For many years Abe Dombauch occupied the old house sitting on what today is the 17th tee at Overlook. Abe spent many afternoons watching players finish up on the par-3 eighteenth hole (today it is No. 16) while dispensing advice and stories to friends and other golfers. After Abe Dombauch, ownership of Overlook went to Dr. Kaiser then to Manny Murry. Manheim Township purchased the golf course in 1989 and in 2004 built the double ended lighted driving range.
Conestoga Country Club (CCC) - Est. 1948
Indian Springs Golf Course (FS) - Est. 1961 (Now Four Seasons)
Lancaster Host Resort (LHR) - Est. 1965
Tanglewood Manor Golf Club (TW) - Est. 1967
Hawk ValleyGolf Course (HV) - Est. 1970 (from 6/24/83 article on Amateur by George Crudden)
The course was created by Phares Rutt and Jim Millen. The name was taken from the tenth hole which runs through a valley from tee to green. The hole is also framed by trees and the black hawks go winging and screaming up and down the valley producing an eerie sound effect.
Foxchase Golf Club (FC) - Est. 1991
Foxchase is owned and operated by the Graybill family. The family has owned the original farm land that the course now occupies for 5 generations. The family had operated Triple G Ice Cream with a store on Church Street in Denver for many years. The Triple G included brothers Art, Steve and Donald Graybill. When Donald was diagnosed with bone cancer in 1985 Art and son Steve arranged to take Donald to Chester Valley Country Club to the Bell South Senior Classic for a chance to meet Donald's golf hero Arnold Palmer. The day they arrived the course was inundated and the day's golf cancelled. Undaunted, their informal meeting with "The King" turned into an hour long lunch and discussion of all things golf related. Art and Steve created an American Cancer Society event in honor of Donald over the next few years and Arnold Palmer invited them to Latrobe for a round of golf while continuing to encourage the family during these difficult times. Young Steve Graybill saw a need for a new golf course in Lancaster county (the last new one was Hawk Valley opening in 1970) and, with father Art, began to gain knowledge about the golf industry with the help of Arnold Palmer, some of his staff and the agronomists at Penn State. They decided to allocate 210 acres of their 300-plus acre farmland for the new golf course. Breaking ground in March, 1990 the course opened for play in June, 1991. The Foxchase name is derived from the fact that the Graybill youngsters chased foxes on the original farmland. Today Steve Graybill heads the golf course operations and his cousin Doug manages the food service facility. Still a family operation, Foxchase enjoys a top flight reputation for championship calibre golf and a country club facility that is available to the public golfer.

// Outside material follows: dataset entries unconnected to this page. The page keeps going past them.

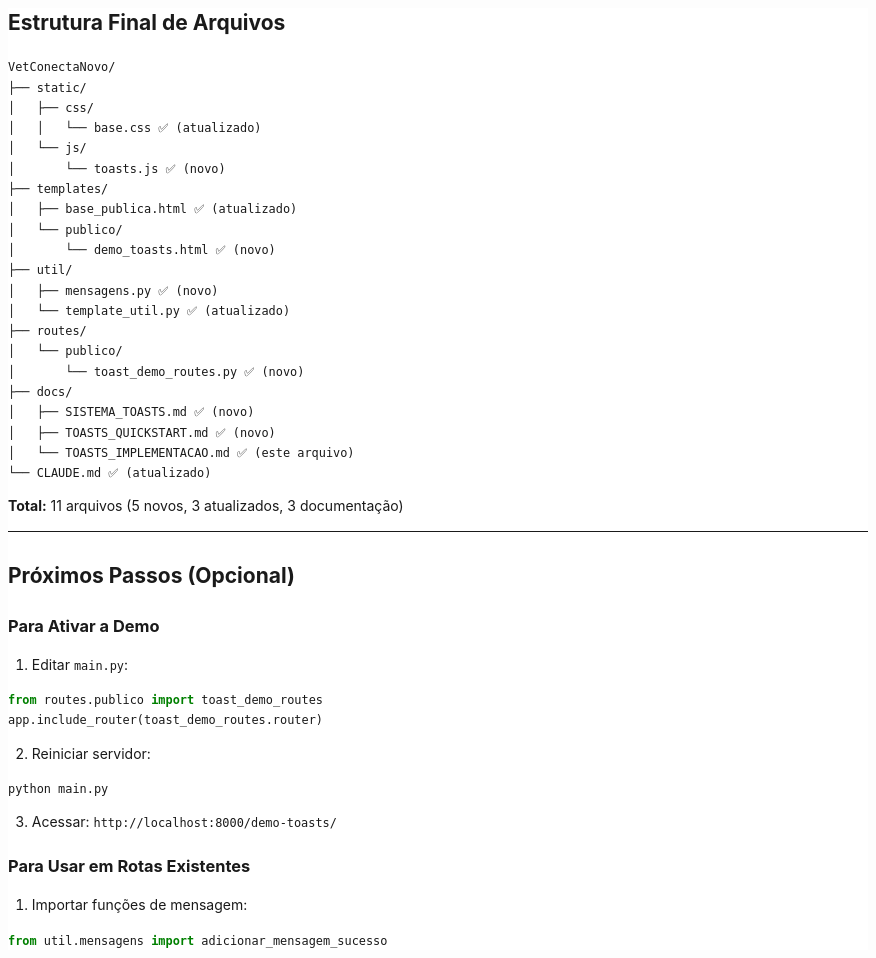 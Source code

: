 
## Estrutura Final de Arquivos

```
VetConectaNovo/
├── static/
│   ├── css/
│   │   └── base.css ✅ (atualizado)
│   └── js/
│       └── toasts.js ✅ (novo)
├── templates/
│   ├── base_publica.html ✅ (atualizado)
│   └── publico/
│       └── demo_toasts.html ✅ (novo)
├── util/
│   ├── mensagens.py ✅ (novo)
│   └── template_util.py ✅ (atualizado)
├── routes/
│   └── publico/
│       └── toast_demo_routes.py ✅ (novo)
├── docs/
│   ├── SISTEMA_TOASTS.md ✅ (novo)
│   ├── TOASTS_QUICKSTART.md ✅ (novo)
│   └── TOASTS_IMPLEMENTACAO.md ✅ (este arquivo)
└── CLAUDE.md ✅ (atualizado)
```

**Total:** 11 arquivos (5 novos, 3 atualizados, 3 documentação)

---

## Próximos Passos (Opcional)

### Para Ativar a Demo
1. Editar `main.py`:
```python
from routes.publico import toast_demo_routes
app.include_router(toast_demo_routes.router)
```

2. Reiniciar servidor:
```bash
python main.py
```

3. Acessar: `http://localhost:8000/demo-toasts/`

### Para Usar em Rotas Existentes
1. Importar funções de mensagem:
```python
from util.mensagens import adicionar_mensagem_sucesso
```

Bent Creek Country Club (BC) - Est. 1993
The idea to build a new, upscale golf course in Lancaster originated with long-time friends Dennis Hevener and Barry Hogan in the mid-80's. The men were members at Meadia Heights but, when capital there was earmaked for the clubhouse instead of the course, they decided to take matters into their own hands and began to put together a team. Along with Bob Wolf, Sr., Bob Wolf, Jr., Dennis Herr and Josie Buckwalter their search for a suitable property led them first to the Willow Street area. A 200 acre parcel there proved unfruitful when it was belatedly discovered there was a power company right-of-way through the center of the property. Their option deposit and their work with designer Robert Trent Jones up to that point went for naught. The developers turned their attention to the Erb's Nursery property along Fruitville Pike. Acquiring the Erb's parcel, along with two adjacent farms, became a reality and plans were made to break ground in 1991. Attorney Elvin Byler was retained to serve as the developers' legal counsel. The course designer, Jay Morrish, recommended Jim Loke of Firestone Country Club for the position of Course Superintendent. Local golf professionals were considered for the head position but when Byler received an unsolicited call recommending Brett Upper for the spot a deal was soon struck. The call?...another Pennsylvania golfer...Arnold Palmer. The Bent Creek name, coined by Bob Wolf, Jr., is derived from the creek that runs through the environmental areas on holes 3,4 and 5 today. The private club was opened for play in July, 1993 and has been the site of two Pennsylvania Opens and a Pennsylvania Amateur in it's young history.